望天树人工林根际土壤理化性质及微生物群落特征

以望天树纯林(WC)、望天树×降香黄檀(WJ)和望天树×尾巨桉(WA)混交林为研究对象,对比分析不同林分中望天树根际土壤理化性质,并利用Biolog-Eco微平板法和磷脂脂肪酸(PLFA)甲酯法研究根际微生物群落特征,探讨不同混交树种对望天树根际土壤微生态环境的改善作用。结果表明: 3种林分望天树根际土壤含水量、pH值、有机质、全氮、全钾含量及蔗糖酶、脲酶和酸性磷酸酶活性均表现为WA显著高于WC和WJ,而WC和WJ差异不显著;硝态氮、铵态氮、速效钾含量表现为WA和WJ差异不显著,二者均显著高于WC;全磷和速效磷含量表现为WJ>WA>WC,林分间差异显著。3种林分望天树根际土壤微生物平均颜色变化率(AWCD) 、Shannon指数、Simpson指数和McIntosh指数及6类碳源底物利用情况均表现为WA>WJ>WC;主成分分析表明,碳水化合物类、氨基酸类和酚酸类化合物是望天树人工林根际土壤微生物主要利用的碳源。3种林分望天树根际土壤微生物总PLFA及细菌、真菌、放线菌的PLFA含量均表现为WA>WJ>WC。相关性分析表明,土壤理化性质(包括含水量、pH值、有机质、全氮、全钾、硝态氮、铵态氮、速效钾含量及蔗糖酶、脲酶和酸性磷酸酶活性)与微生物特征(即代谢活性、功能多样性指数及PLFA含量)均存在显著正相关关系。从土壤理化性质及微生物群落功能和结构特征分析来看,3种林分中望天树×尾巨桉是最有利于改善望天树幼树期根际土壤微生态环境、提高土壤可利用养分的混交模式。

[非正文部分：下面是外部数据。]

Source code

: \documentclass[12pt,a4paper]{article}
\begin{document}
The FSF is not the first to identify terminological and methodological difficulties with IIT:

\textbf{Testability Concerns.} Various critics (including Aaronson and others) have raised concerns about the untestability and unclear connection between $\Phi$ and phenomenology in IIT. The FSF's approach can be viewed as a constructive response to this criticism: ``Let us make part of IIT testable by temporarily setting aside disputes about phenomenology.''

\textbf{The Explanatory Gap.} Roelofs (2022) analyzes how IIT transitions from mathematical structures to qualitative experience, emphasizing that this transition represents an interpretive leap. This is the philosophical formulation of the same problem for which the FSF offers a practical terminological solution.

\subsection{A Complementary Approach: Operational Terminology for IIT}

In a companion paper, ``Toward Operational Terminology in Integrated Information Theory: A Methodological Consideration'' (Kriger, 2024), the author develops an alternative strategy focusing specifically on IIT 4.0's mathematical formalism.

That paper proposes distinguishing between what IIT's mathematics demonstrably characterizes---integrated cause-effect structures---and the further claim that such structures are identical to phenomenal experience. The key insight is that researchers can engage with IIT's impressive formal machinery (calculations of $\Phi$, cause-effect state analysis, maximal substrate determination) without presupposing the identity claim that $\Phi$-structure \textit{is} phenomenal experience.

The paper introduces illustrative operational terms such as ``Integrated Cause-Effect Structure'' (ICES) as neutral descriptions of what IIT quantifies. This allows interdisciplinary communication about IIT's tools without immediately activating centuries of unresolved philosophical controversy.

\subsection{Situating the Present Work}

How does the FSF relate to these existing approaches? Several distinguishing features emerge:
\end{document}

Physiochemical properties and microbial community characteristics of rhizosphere soil in Parashorea chinensis plantation

We explored the impacts of different mixed trees on the improvement of soil microecological environment in rhizosphere of Parashorea chinensis, including pure P. chinensis plantation (WC), mixed P. chinensis and Dalbergia odorifera plantation (WJ), mixed P. chinensis and Eucalyptus urophylla × E. grandis plantation (WA). Soil physical and chemical properties were analyzed. The characteristics and distribution of soil microbes in the rhizosphere were measured by the methods of Biolog-Eco micro plate and phospholipid fatty acid methyl ester (PLFA). Soil water content, soil pH, organic matter, total nitrogen, total potassium content and the activities of sucrase, urease and acid phosphatase in rhizosphere soil of WA were significantly higher than those of WC and WJ, without difference between WC and WJ. There were no significant differences in the contents of nitrate nitrogen, ammonium nitrogen, and available potassium between WA and WJ, which were obviously higher than those in WC. There were significant differences in total phosphorus and available phosphorus contents among the three stands, with an order of WJ>WA>WC. The average color change rate (AWCD), Shannon index, Simpson index, McIntosh index and the utilization of six types of carbon source substrates in microorganisms were the highest in the rhizosphere soil of WA, followed by WJ and WC. Results of principal component analysis showed that carbohydrates, amino acids and phenolic acids were the main carbon sources for microbial utilization. In WA, the PLFA content of rhizosphere soil microorganism, bacteria, fungi and actinomycetes was the highest, followed by WJ and WC. There were significant positive correlation between soil physical and che-mical properties and the microbial characteristics. Combining the physical and chemical properties of soil and the functional and structural characteristics of microbial communities, the mixed P. chinensis and E. urophylla × E.grandis plantation may be most conductive to the improvement of the rhizosphere microecological environment and increase soil available nutrients at the young tree phase of P. chinensis.